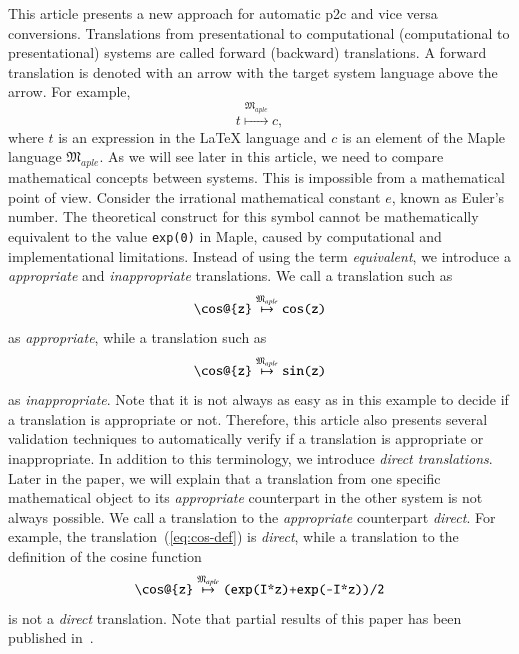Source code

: \documentclass[a4paper,11pt]{article}
\newcommand{\Maple}{Maple}
\newcommand{\langMaple}{\mathfrak{M}_{aple}}
\theoremstyle{defTheoStyle}
\theoremstyle{defExampStyle}
\begin{document}
This article presents a new approach for automatic \gls*{p2c} and vice versa conversions. Translations from presentational to computational (computational to presentational) systems are called forward (backward) translations. A forward translation is denoted with an arrow with the target system language above the arrow. For example,
\begin{equation*}
t \overset{\langMaple}{\mapsto} c,
\end{equation*}
where $t$ is an expression in the \LaTeX{} language and $c$ is an element of the \Maple{} language $\langMaple$. As we will see later in this article, we need to compare mathematical concepts between systems. This is impossible from a mathematical point of view. Consider the irrational mathematical constant $e$, known as Euler's number. The theoretical construct for this symbol cannot be mathematically equivalent to the value \verb|exp(0)| in \Maple, caused by computational and implementational limitations. Instead of using the term \textit{equivalent}, we introduce a \textit{appropriate} and \textit{inappropriate} translations. We call a translation such as
\begin{equation}\label{eq:cos-def}
\verb|\cos@{z}| \overset{\langMaple}{\mapsto} \verb|cos(z)|
\end{equation}
as \textit{appropriate}, while a translation such as
\begin{equation}
\verb|\cos@{z}| \overset{\langMaple}{\mapsto} \verb|sin(z)|
\end{equation}
as \textit{inappropriate}. Note that it is not always as easy as in this example to decide if a translation is appropriate or not. Therefore, this article also presents several validation techniques to automatically verify if a translation is appropriate or inappropriate. In addition to this terminology, we introduce \textit{direct translations}. Later in the paper, we will explain that a translation from one specific mathematical object to its \textit{appropriate} counterpart in the other system is not always possible. We call a translation to the \textit{appropriate} counterpart \textit{direct}. For example, the translation~(\ref{eq:cos-def}) is \textit{direct}, while a translation to the definition of the cosine function
\begin{equation*}
\verb|\cos@{z}| \overset{\langMaple}{\mapsto} \verb|(exp(I*z)+exp(-I*z))/2|
\end{equation*}
is not a \textit{direct} translation.
Note that partial results of this paper has been published in~\parencite{CICM:Paper}.
 
\end{document}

• [Required action] The copy you return must match the records above exactly, minus any images.

• [Expected answer]
Source code

: \documentclass[a4paper,11pt]{article}
\newcommand{\Maple}{Maple}
\newcommand{\langMaple}{\mathfrak{M}_{aple}}
\theoremstyle{defTheoStyle}
\theoremstyle{defExampStyle}
\begin{document}
This article presents a new approach for automatic \gls*{p2c} and vice versa conversions. Translations from presentational to computational (computational to presentational) systems are called forward (backward) translations. A forward translation is denoted with an arrow with the target system language above the arrow. For example,
\begin{equation*}
t \overset{\langMaple}{\mapsto} c,
\end{equation*}
where $t$ is an expression in the \LaTeX{} language and $c$ is an element of the \Maple{} language $\langMaple$. As we will see later in this article, we need to compare mathematical concepts between systems. This is impossible from a mathematical point of view. Consider the irrational mathematical constant $e$, known as Euler's number. The theoretical construct for this symbol cannot be mathematically equivalent to the value \verb|exp(0)| in \Maple, caused by computational and implementational limitations. Instead of using the term \textit{equivalent}, we introduce a \textit{appropriate} and \textit{inappropriate} translations. We call a translation such as
\begin{equation}\label{eq:cos-def}
\verb|\cos@{z}| \overset{\langMaple}{\mapsto} \verb|cos(z)|
\end{equation}
as \textit{appropriate}, while a translation such as
\begin{equation}
\verb|\cos@{z}| \overset{\langMaple}{\mapsto} \verb|sin(z)|
\end{equation}
as \textit{inappropriate}. Note that it is not always as easy as in this example to decide if a translation is appropriate or not. Therefore, this article also presents several validation techniques to automatically verify if a translation is appropriate or inappropriate. In addition to this terminology, we introduce \textit{direct translations}. Later in the paper, we will explain that a translation from one specific mathematical object to its \textit{appropriate} counterpart in the other system is not always possible. We call a translation to the \textit{appropriate} counterpart \textit{direct}. For example, the translation~(\ref{eq:cos-def}) is \textit{direct}, while a translation to the definition of the cosine function
\begin{equation*}
\verb|\cos@{z}| \overset{\langMaple}{\mapsto} \verb|(exp(I*z)+exp(-I*z))/2|
\end{equation*}
is not a \textit{direct} translation.
Note that partial results of this paper has been published in~\parencite{CICM:Paper}.
 
\end{document}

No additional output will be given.